Problem to solve>
The answer should consist of every line of the material, repeated verbatim.
=== Section Start ===
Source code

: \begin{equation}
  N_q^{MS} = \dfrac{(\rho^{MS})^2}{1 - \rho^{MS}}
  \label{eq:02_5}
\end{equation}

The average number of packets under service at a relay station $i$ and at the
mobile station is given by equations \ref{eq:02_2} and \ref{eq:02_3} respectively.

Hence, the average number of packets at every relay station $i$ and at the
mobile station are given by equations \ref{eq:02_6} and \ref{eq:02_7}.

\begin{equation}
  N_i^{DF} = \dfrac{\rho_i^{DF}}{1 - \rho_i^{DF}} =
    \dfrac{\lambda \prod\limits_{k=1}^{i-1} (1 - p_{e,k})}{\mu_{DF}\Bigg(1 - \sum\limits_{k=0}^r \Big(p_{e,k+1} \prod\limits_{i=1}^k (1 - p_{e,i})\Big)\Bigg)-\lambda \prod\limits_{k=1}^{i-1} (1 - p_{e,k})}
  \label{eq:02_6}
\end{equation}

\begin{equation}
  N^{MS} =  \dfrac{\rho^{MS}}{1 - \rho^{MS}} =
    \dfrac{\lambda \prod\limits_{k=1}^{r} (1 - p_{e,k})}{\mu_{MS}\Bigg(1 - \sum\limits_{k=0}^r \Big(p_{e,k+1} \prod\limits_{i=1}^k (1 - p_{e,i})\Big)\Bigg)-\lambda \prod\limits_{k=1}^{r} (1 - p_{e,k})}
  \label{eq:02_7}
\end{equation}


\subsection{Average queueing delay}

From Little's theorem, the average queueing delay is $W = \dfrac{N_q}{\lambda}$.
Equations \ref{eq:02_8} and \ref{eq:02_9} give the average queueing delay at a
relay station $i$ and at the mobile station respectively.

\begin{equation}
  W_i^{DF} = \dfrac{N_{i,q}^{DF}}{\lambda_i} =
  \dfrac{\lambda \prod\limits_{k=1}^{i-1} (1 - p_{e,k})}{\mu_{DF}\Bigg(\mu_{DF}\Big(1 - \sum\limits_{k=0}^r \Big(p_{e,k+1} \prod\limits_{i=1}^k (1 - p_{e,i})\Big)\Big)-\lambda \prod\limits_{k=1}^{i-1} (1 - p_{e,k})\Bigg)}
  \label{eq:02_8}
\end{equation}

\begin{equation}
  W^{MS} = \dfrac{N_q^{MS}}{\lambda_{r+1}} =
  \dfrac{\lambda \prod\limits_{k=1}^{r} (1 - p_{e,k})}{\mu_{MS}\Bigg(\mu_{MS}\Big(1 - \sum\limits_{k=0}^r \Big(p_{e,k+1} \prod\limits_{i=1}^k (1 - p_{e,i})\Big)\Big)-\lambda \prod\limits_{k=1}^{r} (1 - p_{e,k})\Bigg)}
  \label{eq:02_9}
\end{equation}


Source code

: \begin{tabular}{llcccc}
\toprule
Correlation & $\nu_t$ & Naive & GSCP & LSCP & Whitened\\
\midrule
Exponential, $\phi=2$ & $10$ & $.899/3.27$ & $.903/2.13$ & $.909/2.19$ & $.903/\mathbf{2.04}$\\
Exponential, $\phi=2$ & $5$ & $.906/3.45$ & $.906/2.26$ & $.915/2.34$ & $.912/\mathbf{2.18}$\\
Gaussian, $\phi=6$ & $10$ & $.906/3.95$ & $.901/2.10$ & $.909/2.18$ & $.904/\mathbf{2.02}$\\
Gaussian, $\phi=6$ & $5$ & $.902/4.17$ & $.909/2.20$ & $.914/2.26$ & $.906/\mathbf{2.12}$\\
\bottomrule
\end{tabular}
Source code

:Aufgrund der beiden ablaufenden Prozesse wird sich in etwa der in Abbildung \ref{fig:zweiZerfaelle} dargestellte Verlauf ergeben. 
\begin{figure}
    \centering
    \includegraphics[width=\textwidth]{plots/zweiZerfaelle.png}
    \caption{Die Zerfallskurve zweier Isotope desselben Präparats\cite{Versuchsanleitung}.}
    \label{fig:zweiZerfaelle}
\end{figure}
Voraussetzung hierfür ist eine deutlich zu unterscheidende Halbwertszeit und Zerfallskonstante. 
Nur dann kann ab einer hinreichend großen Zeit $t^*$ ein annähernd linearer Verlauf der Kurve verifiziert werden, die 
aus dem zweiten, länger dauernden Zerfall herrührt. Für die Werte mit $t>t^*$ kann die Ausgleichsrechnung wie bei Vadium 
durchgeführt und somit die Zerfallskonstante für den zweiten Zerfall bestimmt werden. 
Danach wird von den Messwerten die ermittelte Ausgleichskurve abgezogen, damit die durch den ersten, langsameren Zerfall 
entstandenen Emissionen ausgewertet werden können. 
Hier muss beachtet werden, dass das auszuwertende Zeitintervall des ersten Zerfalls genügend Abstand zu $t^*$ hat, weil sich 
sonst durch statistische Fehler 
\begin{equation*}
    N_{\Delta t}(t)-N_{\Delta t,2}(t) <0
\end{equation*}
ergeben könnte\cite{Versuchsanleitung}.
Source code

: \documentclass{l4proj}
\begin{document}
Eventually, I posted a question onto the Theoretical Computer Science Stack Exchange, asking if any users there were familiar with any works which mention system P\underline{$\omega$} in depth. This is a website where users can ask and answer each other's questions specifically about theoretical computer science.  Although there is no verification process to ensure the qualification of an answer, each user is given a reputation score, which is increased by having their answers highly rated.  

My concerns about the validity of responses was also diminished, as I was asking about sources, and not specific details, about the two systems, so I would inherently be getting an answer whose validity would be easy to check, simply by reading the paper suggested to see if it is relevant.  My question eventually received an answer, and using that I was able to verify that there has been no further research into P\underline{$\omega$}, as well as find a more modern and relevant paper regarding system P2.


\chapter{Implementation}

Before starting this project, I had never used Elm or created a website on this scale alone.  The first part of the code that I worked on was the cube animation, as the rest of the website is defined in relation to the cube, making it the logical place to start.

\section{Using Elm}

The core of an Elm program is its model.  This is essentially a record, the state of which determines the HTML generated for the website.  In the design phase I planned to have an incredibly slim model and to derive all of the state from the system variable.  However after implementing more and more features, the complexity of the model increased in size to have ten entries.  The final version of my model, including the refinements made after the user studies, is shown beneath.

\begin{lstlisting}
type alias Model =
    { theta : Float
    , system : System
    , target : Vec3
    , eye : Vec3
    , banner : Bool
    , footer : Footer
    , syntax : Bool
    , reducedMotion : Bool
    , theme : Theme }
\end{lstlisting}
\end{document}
=== Section End ===
Reply>
Source code

: \begin{equation}
  N_q^{MS} = \dfrac{(\rho^{MS})^2}{1 - \rho^{MS}}
  \label{eq:02_5}
\end{equation}

The average number of packets under service at a relay station $i$ and at the
mobile station is given by equations \ref{eq:02_2} and \ref{eq:02_3} respectively.

Hence, the average number of packets at every relay station $i$ and at the
mobile station are given by equations \ref{eq:02_6} and \ref{eq:02_7}.

\begin{equation}
  N_i^{DF} = \dfrac{\rho_i^{DF}}{1 - \rho_i^{DF}} =
    \dfrac{\lambda \prod\limits_{k=1}^{i-1} (1 - p_{e,k})}{\mu_{DF}\Bigg(1 - \sum\limits_{k=0}^r \Big(p_{e,k+1} \prod\limits_{i=1}^k (1 - p_{e,i})\Big)\Bigg)-\lambda \prod\limits_{k=1}^{i-1} (1 - p_{e,k})}
  \label{eq:02_6}
\end{equation}

\begin{equation}
  N^{MS} =  \dfrac{\rho^{MS}}{1 - \rho^{MS}} =
    \dfrac{\lambda \prod\limits_{k=1}^{r} (1 - p_{e,k})}{\mu_{MS}\Bigg(1 - \sum\limits_{k=0}^r \Big(p_{e,k+1} \prod\limits_{i=1}^k (1 - p_{e,i})\Big)\Bigg)-\lambda \prod\limits_{k=1}^{r} (1 - p_{e,k})}
  \label{eq:02_7}
\end{equation}


\subsection{Average queueing delay}

From Little's theorem, the average queueing delay is $W = \dfrac{N_q}{\lambda}$.
Equations \ref{eq:02_8} and \ref{eq:02_9} give the average queueing delay at a
relay station $i$ and at the mobile station respectively.

\begin{equation}
  W_i^{DF} = \dfrac{N_{i,q}^{DF}}{\lambda_i} =
  \dfrac{\lambda \prod\limits_{k=1}^{i-1} (1 - p_{e,k})}{\mu_{DF}\Bigg(\mu_{DF}\Big(1 - \sum\limits_{k=0}^r \Big(p_{e,k+1} \prod\limits_{i=1}^k (1 - p_{e,i})\Big)\Big)-\lambda \prod\limits_{k=1}^{i-1} (1 - p_{e,k})\Bigg)}
  \label{eq:02_8}
\end{equation}

\begin{equation}
  W^{MS} = \dfrac{N_q^{MS}}{\lambda_{r+1}} =
  \dfrac{\lambda \prod\limits_{k=1}^{r} (1 - p_{e,k})}{\mu_{MS}\Bigg(\mu_{MS}\Big(1 - \sum\limits_{k=0}^r \Big(p_{e,k+1} \prod\limits_{i=1}^k (1 - p_{e,i})\Big)\Big)-\lambda \prod\limits_{k=1}^{r} (1 - p_{e,k})\Bigg)}
  \label{eq:02_9}
\end{equation}


Source code

: \begin{tabular}{llcccc}
\toprule
Correlation & $\nu_t$ & Naive & GSCP & LSCP & Whitened\\
\midrule
Exponential, $\phi=2$ & $10$ & $.899/3.27$ & $.903/2.13$ & $.909/2.19$ & $.903/\mathbf{2.04}$\\
Exponential, $\phi=2$ & $5$ & $.906/3.45$ & $.906/2.26$ & $.915/2.34$ & $.912/\mathbf{2.18}$\\
Gaussian, $\phi=6$ & $10$ & $.906/3.95$ & $.901/2.10$ & $.909/2.18$ & $.904/\mathbf{2.02}$\\
Gaussian, $\phi=6$ & $5$ & $.902/4.17$ & $.909/2.20$ & $.914/2.26$ & $.906/\mathbf{2.12}$\\
\bottomrule
\end{tabular}
Source code

:Aufgrund der beiden ablaufenden Prozesse wird sich in etwa der in Abbildung \ref{fig:zweiZerfaelle} dargestellte Verlauf ergeben. 
\begin{figure}
    \centering
    \includegraphics[width=\textwidth]{plots/zweiZerfaelle.png}
    \caption{Die Zerfallskurve zweier Isotope desselben Präparats\cite{Versuchsanleitung}.}
    \label{fig:zweiZerfaelle}
\end{figure}
Voraussetzung hierfür ist eine deutlich zu unterscheidende Halbwertszeit und Zerfallskonstante. 
Nur dann kann ab einer hinreichend großen Zeit $t^*$ ein annähernd linearer Verlauf der Kurve verifiziert werden, die 
aus dem zweiten, länger dauernden Zerfall herrührt. Für die Werte mit $t>t^*$ kann die Ausgleichsrechnung wie bei Vadium 
durchgeführt und somit die Zerfallskonstante für den zweiten Zerfall bestimmt werden. 
Danach wird von den Messwerten die ermittelte Ausgleichskurve abgezogen, damit die durch den ersten, langsameren Zerfall 
entstandenen Emissionen ausgewertet werden können. 
Hier muss beachtet werden, dass das auszuwertende Zeitintervall des ersten Zerfalls genügend Abstand zu $t^*$ hat, weil sich 
sonst durch statistische Fehler 
\begin{equation*}
    N_{\Delta t}(t)-N_{\Delta t,2}(t) <0
\end{equation*}
ergeben könnte\cite{Versuchsanleitung}.
Source code

: \documentclass{l4proj}
\begin{document}
Eventually, I posted a question onto the Theoretical Computer Science Stack Exchange, asking if any users there were familiar with any works which mention system P\underline{$\omega$} in depth. This is a website where users can ask and answer each other's questions specifically about theoretical computer science.  Although there is no verification process to ensure the qualification of an answer, each user is given a reputation score, which is increased by having their answers highly rated.  

My concerns about the validity of responses was also diminished, as I was asking about sources, and not specific details, about the two systems, so I would inherently be getting an answer whose validity would be easy to check, simply by reading the paper suggested to see if it is relevant.  My question eventually received an answer, and using that I was able to verify that there has been no further research into P\underline{$\omega$}, as well as find a more modern and relevant paper regarding system P2.


\chapter{Implementation}

Before starting this project, I had never used Elm or created a website on this scale alone.  The first part of the code that I worked on was the cube animation, as the rest of the website is defined in relation to the cube, making it the logical place to start.

\section{Using Elm}

The core of an Elm program is its model.  This is essentially a record, the state of which determines the HTML generated for the website.  In the design phase I planned to have an incredibly slim model and to derive all of the state from the system variable.  However after implementing more and more features, the complexity of the model increased in size to have ten entries.  The final version of my model, including the refinements made after the user studies, is shown beneath.

\begin{lstlisting}
type alias Model =
    { theta : Float
    , system : System
    , target : Vec3
    , eye : Vec3
    , banner : Bool
    , footer : Footer
    , syntax : Bool
    , reducedMotion : Bool
    , theme : Theme }
\end{lstlisting}
\end{document}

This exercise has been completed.